American ethnobotanist

Timothy Charles Plowman (November 17, 1944 - January 7, 1989) was an American ethnobotanist best known for his intensive work over the course of 15 years on the genus Erythroxylum in general, and the cultivated coca species in particular. He collected more than 700 specimens from South America, housed in the collection of the Field Museum of Natural History.

==Career==
Plowman joined the Field Museum of Natural History in 1978 where he became tenured in 1983 and was appointed Curator in 1988. He published more than 80 scientific papers (46 on Erythroxylum) and served as editor for several scientific journals.

He is one of the main subjects of One River: Explorations and Discoveries in the Amazon Rain Forest by Wade Davis.
  Both were students of Richard Evans Schultes, the father of modern ethnobotany.

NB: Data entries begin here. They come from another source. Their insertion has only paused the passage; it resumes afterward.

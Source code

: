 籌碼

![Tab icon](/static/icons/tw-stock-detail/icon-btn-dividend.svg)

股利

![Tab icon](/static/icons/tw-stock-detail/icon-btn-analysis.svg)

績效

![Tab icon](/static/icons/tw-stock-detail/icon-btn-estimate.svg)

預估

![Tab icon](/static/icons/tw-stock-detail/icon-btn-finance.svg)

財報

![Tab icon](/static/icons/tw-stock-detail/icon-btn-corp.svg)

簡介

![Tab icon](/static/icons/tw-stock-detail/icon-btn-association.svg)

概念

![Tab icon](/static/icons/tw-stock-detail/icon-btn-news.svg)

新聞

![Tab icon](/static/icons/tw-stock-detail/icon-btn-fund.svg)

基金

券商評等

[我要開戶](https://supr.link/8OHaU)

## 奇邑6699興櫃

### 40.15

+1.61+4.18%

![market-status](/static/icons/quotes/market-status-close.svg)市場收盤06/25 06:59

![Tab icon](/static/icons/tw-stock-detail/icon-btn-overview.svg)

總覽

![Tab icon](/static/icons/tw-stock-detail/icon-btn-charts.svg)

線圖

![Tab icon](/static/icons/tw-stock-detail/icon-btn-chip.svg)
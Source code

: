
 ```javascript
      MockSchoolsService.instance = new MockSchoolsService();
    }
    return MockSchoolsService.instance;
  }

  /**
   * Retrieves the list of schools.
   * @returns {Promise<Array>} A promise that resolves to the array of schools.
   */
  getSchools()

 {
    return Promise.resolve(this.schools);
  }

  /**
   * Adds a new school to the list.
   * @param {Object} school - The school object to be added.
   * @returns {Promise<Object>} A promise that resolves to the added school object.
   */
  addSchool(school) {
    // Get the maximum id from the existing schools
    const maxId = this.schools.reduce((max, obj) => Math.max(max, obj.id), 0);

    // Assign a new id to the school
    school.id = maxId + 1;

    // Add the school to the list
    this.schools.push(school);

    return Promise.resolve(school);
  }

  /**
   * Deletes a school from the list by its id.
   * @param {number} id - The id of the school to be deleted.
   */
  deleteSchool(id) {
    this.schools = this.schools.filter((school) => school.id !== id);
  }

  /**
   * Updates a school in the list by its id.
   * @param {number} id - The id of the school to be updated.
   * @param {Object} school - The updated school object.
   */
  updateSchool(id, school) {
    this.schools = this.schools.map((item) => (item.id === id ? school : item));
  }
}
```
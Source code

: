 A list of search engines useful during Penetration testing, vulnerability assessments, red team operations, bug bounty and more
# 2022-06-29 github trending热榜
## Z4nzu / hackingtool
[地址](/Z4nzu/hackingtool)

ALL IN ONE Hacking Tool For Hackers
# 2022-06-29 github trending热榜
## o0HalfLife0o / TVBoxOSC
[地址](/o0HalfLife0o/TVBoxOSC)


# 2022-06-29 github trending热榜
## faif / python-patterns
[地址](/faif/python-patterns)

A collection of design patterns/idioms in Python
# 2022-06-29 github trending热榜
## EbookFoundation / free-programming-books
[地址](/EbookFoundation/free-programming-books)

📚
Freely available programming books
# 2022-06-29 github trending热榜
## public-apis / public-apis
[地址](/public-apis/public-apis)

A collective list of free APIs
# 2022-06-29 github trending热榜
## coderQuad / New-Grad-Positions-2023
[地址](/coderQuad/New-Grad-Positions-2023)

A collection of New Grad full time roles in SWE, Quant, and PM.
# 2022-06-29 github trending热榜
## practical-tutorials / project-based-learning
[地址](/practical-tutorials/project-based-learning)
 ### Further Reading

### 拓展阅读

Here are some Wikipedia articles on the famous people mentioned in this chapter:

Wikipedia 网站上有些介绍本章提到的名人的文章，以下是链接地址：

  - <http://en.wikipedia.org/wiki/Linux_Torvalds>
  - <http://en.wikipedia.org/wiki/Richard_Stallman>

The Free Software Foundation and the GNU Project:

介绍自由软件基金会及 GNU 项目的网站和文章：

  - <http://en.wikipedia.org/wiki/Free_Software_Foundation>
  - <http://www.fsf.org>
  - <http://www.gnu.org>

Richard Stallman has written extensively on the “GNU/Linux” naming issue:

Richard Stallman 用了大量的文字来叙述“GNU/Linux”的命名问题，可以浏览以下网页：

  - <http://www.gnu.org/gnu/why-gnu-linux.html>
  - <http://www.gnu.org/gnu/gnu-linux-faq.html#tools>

Plowman died of AIDS, which he contracted from pre-trip inoculations.

==Legacy==
The nightshade species Brunfelsia plowmaniana is named after him, as also is the monotypic genus Plowmania. The single species, Plowmania nyctaginoides (Standl.) Hunz. & Subils is closely related to Brunfelsia, but differs from it most notably in the large and brilliant orange-red flowers (reminiscent of those of the better-known ornamental Ipomoea coccinea) that have earned it well-deserved place in U.S. horticulture. Also in 2004, botanists Faden & C.R.Hardy published Plowmanianthus, a genus of plants with 5 species and 2 subspecies in the family Commelinaceae (the spiderwort and dayflower family). In 2008, Thomas Croat named a species of Anthurium in honor of Plowman, A. timplowmanii.